Meisner: Die Treuhand trennt die früheren Reserveflächen der Kombinate von den Betrieben ab und verkauft die nicht betriebsnotwendigen Flächen für andere wirtschaftliche Investitionen. Das macht sie nach dem Berliner Modell, also in Absprache mit dem Senat.

Nach welchen Kriterien entscheidet die Treuhand, wer das Grundstück bekommt?

Die Treuhand muß zwar sehen, daß sie Geld dafür bekommt, aber sie nimmt nicht das Höchstangebot, sondern eines, bei dem die Investitionen das Interessante sind. Der höchste erzielte Preis lag bei 2.750 Mark pro Quadratmeter.

Für einzelne Grundstücke an der Friedrichstraße sollen angeblich 10.000 Mark und mehr pro Quadratmeter geboten worden sein.

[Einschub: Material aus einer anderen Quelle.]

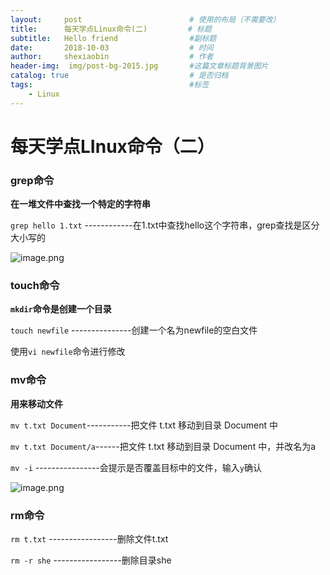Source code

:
 ```yaml
---
layout:     post   				        # 使用的布局（不需要改）
title:      每天学点Linux命令(二) 		   # 标题 
subtitle:   Hello friend                #副标题
date:       2018-10-03 				    # 时间
author:     shexiaobin 				    # 作者
header-img:  img/post-bg-2015.jpg     	#这篇文章标题背景图片
catalog: true 						    # 是否归档
tags:								    #标签
    - Linux
---
```



# 每天学点LInux命令（二）

### grep命令

**在一堆文件中查找一个特定的字符串**

`grep hello 1.txt`  ------------在1.txt中查找hello这个字符串，grep查找是区分大小写的

![image.png](https://upload-images.jianshu.io/upload_images/12269087-08e04857d0c778c3.png?imageMogr2/auto-orient/strip%7CimageView2/2/w/1240)

### touch命令

**`mkdir`命令是创建一个目录**

`touch newfile` ---------------创建一个名为newfile的空白文件

使用`vi newfile`命令进行修改


### mv命令

**用来移动文件**

`mv t.txt Document`-----------把文件 t.txt 移动到目录 Document 中

`mv t.txt Document/a`------把文件 t.txt 移动到目录 Document 中，并改名为a

`mv -i`  ----------------会提示是否覆盖目标中的文件，输入`y`确认

![image.png](https://upload-images.jianshu.io/upload_images/12269087-8375cb94b317d087.png?imageMogr2/auto-orient/strip%7CimageView2/2/w/1240)

### rm命令
`rm t.txt`  -----------------删除文件t.txt

`rm -r she` -----------------删除目录she
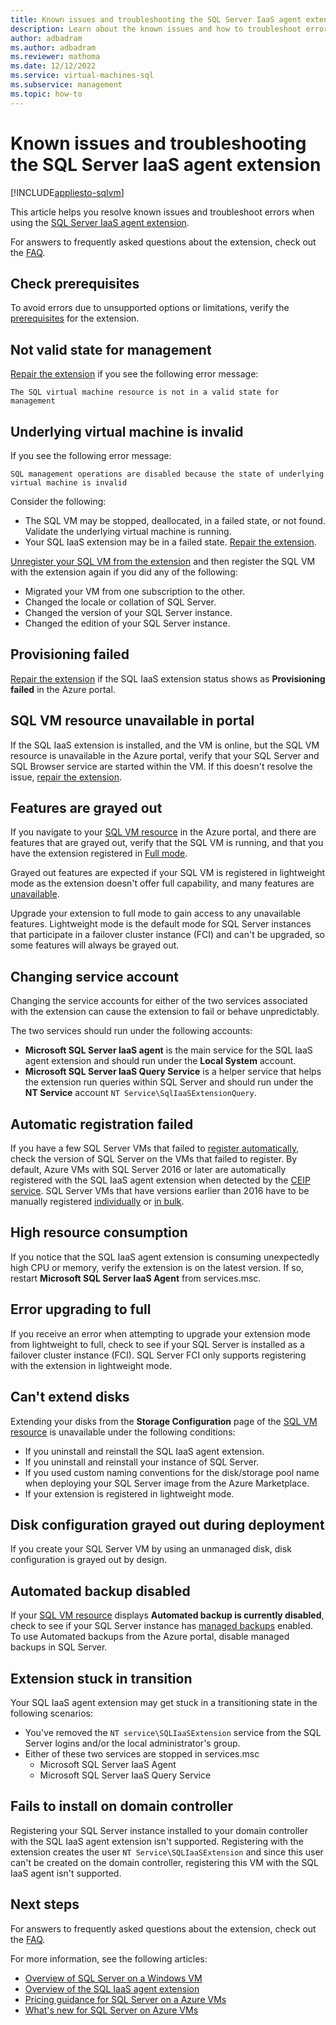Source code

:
 ```yaml
---
title: Known issues and troubleshooting the SQL Server IaaS agent extension
description: Learn about the known issues and how to troubleshoot errors with the SQL Server Iaas Agent extension.
author: adbadram
ms.author: adbadram
ms.reviewer: mathoma
ms.date: 12/12/2022
ms.service: virtual-machines-sql
ms.subservice: management
ms.topic: how-to
---
```

# Known issues and troubleshooting the SQL Server IaaS agent extension
[!INCLUDE[appliesto-sqlvm](../../includes/appliesto-sqlvm.md)]

This article helps you resolve known issues and troubleshoot errors when using the [SQL Server IaaS agent extension](sql-server-iaas-agent-extension-automate-management.md). 

For answers to frequently asked questions about the extension, check out the [FAQ](frequently-asked-questions-faq.yml#sql-server-iaas-agent-extension). 

## Check prerequisites 

To avoid errors due to unsupported options or limitations, verify the [prerequisites](sql-agent-extension-manually-register-single-vm.md#prerequisites) for the extension. 

## Not valid state for management

[Repair the extension](sql-agent-extension-manually-register-single-vm.md#repair-extension) if you see the following error message: 

`The SQL virtual machine resource is not in a valid state for management`

## Underlying virtual machine is invalid

If you see the following error message: 

`SQL management operations are disabled because the state of underlying virtual machine is invalid`

Consider the following:

- The SQL VM may be stopped, deallocated, in a failed state, or not found. Validate the underlying virtual machine is running. 
- Your SQL IaaS extension may be in a failed state. [Repair the extension](sql-agent-extension-manually-register-single-vm.md#repair-extension). 

[Unregister your SQL VM from the extension](sql-agent-extension-manually-register-single-vm.md#unregister-from-extension) and then register the SQL VM with the extension again if you did any of the following:

- Migrated your VM from one subscription to the other.
- Changed the locale or collation of SQL Server. 
- Changed the version of your SQL Server instance. 
- Changed the edition of your SQL Server instance. 

## Provisioning failed 

[Repair the extension](sql-agent-extension-manually-register-single-vm.md#repair-extension) if the SQL IaaS extension status shows as **Provisioning failed** in the Azure portal. 

## SQL VM resource unavailable in portal 

If the SQL IaaS extension is installed, and the VM is online, but the SQL VM resource is unavailable in the Azure portal, verify that your SQL Server and SQL Browser service are started within the VM. If this doesn't resolve the issue, [repair the extension](sql-agent-extension-manually-register-single-vm.md#repair-extension). 

## Features are grayed out

If you navigate to your [SQL VM resource](manage-sql-vm-portal.md) in the Azure portal, and there are features that are grayed out, verify that the SQL VM is running, and that you have the extension registered in [Full mode](sql-server-iaas-agent-extension-automate-management.md#management-modes). 

Grayed out features are expected if your SQL VM is registered in lightweight mode as the extension doesn't offer full capability, and many features are [unavailable](sql-server-iaas-agent-extension-automate-management.md#feature-benefits). 

Upgrade your extension to full mode to gain access to any unavailable features. Lightweight mode is the default mode for SQL Server instances that participate in a failover cluster instance (FCI) and can't be upgraded, so some features will always be grayed out. 

## Changing service account

Changing the service accounts for either of the two services associated with the extension can cause the extension to fail or behave unpredictably. 

The two services should run under the following accounts:

- **Microsoft SQL Server IaaS agent** is the main service for the SQL IaaS agent extension and should run under the **Local System** account. 
- **Microsoft SQL Server IaaS Query Service** is a helper service that helps the extension run queries within SQL Server and should run under the **NT Service** account `NT Service\SqlIaaSExtensionQuery`. 


## Automatic registration failed

If you have a few SQL Server VMs that failed to [register automatically](sql-agent-extension-automatic-registration-all-vms.md), check the version of SQL Server on the VMs that failed to register. By default, Azure VMs with SQL Server 2016 or later are automatically registered with the SQL IaaS agent extension when detected by the [CEIP service](/sql/sql-server/usage-and-diagnostic-data-configuration-for-sql-server). SQL Server VMs that have versions earlier than 2016 have to be manually registered [individually](sql-agent-extension-manually-register-single-vm.md) or [in bulk](sql-agent-extension-manually-register-vms-bulk.md).

## High resource consumption 

If you notice that the SQL IaaS agent extension is consuming unexpectedly high CPU or memory, verify the extension is on the latest version. If so, restart **Microsoft SQL Server IaaS Agent** from services.msc. 

## Error upgrading to full 

If you receive an error when attempting to upgrade your extension mode from lightweight to full, check to see if your SQL Server is installed as a failover cluster instance (FCI). SQL Server FCI only supports registering with the extension in lightweight mode. 

## Can't extend disks 

Extending your disks from the **Storage Configuration** page of the [SQL VM resource](manage-sql-vm-portal.md) is unavailable under the following conditions: 

- If you uninstall and reinstall the SQL IaaS agent extension. 
- If you uninstall and reinstall your instance of SQL Server. 
- If you used custom naming conventions for the disk/storage pool name when deploying your SQL Server image from the Azure Marketplace. 
- If your extension is registered in lightweight mode. 

## Disk configuration grayed out during deployment

If you create your SQL Server VM by using an unmanaged disk, disk configuration is grayed out by design. 

## Automated backup disabled

If your [SQL VM resource](manage-sql-vm-portal.md) displays **Automated backup is currently disabled**, check to see if your SQL Server instance has [managed backups](/sql/relational-databases/backup-restore/enable-sql-server-managed-backup-to-microsoft-azure) enabled. To use Automated backups from the Azure portal, disable managed backups in SQL Server. 

## Extension stuck in transition 

Your SQL IaaS agent extension may get stuck in a transitioning state in the following scenarios:

- You've removed the `NT service\SQLIaaSExtension` service from the SQL Server logins and/or the local administrator's group.
- Either of these two services are stopped in services.msc 
   - Microsoft SQL Server IaaS Agent 
   - Microsoft SQL Server IaaS Query Service 

## Fails to install on domain controller

Registering your SQL Server instance installed to your domain controller with the SQL IaaS agent extension isn't supported. Registering with the extension creates the user `NT Service\SQLIaaSExtension` and since this user can't be created on the domain controller, registering this VM with the SQL IaaS agent isn't supported. 


## Next steps

For answers to frequently asked questions about the extension, check out the [FAQ](frequently-asked-questions-faq.yml#sql-server-iaas-agent-extension). 

For more information, see the following articles:

* [Overview of SQL Server on a Windows VM](sql-server-on-azure-vm-iaas-what-is-overview.md)
* [Overview of the SQL IaaS agent extension](sql-server-iaas-agent-extension-automate-management.md)
* [Pricing guidance for SQL Server on a Azure VMs](../windows/pricing-guidance.md)
* [What's new for SQL Server on Azure VMs](../windows/doc-changes-updates-release-notes-whats-new.md)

Ja, für Grundstücksspekulation, aber wir suchen Investoren. Wir geben den Zuschlag nicht für das Grundstück, sondern für eine Investition in einer bestimmten Zeit mit einer bestimmten Menge Arbeitsplätze.

Wie wird verhindert, daß eine Firma einen Betrieb kauft, nur um das Grundstück zu bekommen und den Betrieb dann entgegen den Absprachen schließt?

Die Firmen, die einen Betrieb von der Treuhand kaufen, müssen vorher ein Konzept auf den Tisch legen. Und dann macht die Treuhand Verträge, in denen alle Verpflichtungen des Inverstors festgeschrieben sind.

Was passiert, wenn der Investor sich nicht daran hält?

Die Treuhand baut gerade ein »Vertragscontrolling« auf. Dazu gehören Strafen, die bei einer Vertragsverletzung verhängt werden. Das geht bis zu dem Heimfall des Grundstücks. Auf keinen Fall wird der Erwerber eines Betriebes fähig sein, mit der Fläche zu handeln. Denn dann wird die Treuhand den Gewinn zurückfordern.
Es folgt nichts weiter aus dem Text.